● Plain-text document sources
◇ ◇ ◇
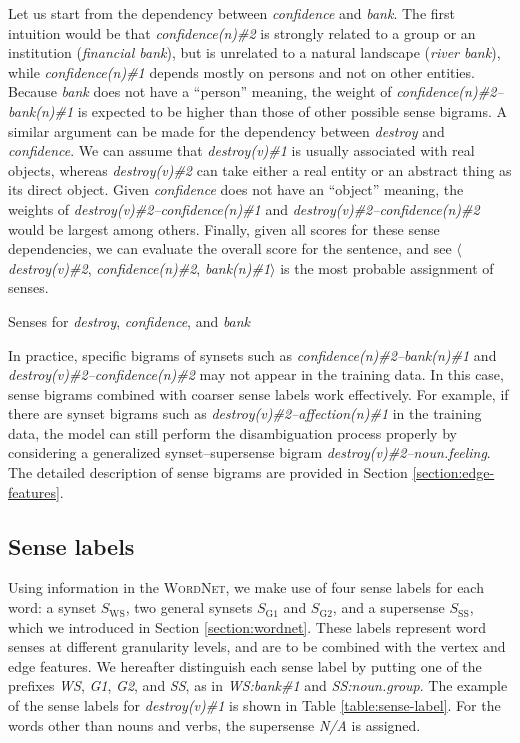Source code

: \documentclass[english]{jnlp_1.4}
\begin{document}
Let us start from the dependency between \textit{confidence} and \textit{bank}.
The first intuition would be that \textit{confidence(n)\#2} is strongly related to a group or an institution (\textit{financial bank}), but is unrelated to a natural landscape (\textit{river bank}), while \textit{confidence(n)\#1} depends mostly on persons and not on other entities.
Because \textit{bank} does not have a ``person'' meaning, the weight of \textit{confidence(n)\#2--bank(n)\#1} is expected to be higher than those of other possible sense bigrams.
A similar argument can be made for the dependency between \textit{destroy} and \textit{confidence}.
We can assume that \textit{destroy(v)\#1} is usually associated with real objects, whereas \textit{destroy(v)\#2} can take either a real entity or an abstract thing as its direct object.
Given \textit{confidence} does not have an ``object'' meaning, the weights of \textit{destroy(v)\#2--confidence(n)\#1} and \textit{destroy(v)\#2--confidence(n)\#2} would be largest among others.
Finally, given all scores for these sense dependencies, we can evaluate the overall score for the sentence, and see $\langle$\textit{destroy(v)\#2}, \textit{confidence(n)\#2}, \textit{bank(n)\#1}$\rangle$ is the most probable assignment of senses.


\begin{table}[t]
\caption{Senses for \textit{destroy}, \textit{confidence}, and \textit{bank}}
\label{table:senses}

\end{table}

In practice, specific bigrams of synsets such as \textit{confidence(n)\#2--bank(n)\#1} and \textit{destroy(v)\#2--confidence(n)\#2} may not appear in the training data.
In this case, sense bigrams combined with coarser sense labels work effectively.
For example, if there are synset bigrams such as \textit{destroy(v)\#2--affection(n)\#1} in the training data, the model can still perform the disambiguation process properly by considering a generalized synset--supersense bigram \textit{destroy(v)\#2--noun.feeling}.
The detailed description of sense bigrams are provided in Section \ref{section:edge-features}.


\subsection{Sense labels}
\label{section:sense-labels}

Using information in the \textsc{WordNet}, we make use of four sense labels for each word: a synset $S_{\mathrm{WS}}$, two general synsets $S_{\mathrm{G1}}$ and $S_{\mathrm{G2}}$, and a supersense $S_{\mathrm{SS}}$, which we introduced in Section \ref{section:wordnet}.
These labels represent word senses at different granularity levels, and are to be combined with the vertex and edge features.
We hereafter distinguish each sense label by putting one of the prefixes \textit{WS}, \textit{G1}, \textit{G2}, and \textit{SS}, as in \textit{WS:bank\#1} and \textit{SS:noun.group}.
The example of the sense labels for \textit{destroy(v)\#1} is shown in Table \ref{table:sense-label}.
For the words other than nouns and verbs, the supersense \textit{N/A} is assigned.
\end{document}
◇ ◇ ◇
● Exercise
Find the word "edge" in the entries above, then copy each line that holds it.

● Solution
The detailed description of sense bigrams are provided in Section \ref{section:edge-features}.
These labels represent word senses at different granularity levels, and are to be combined with the vertex and edge features.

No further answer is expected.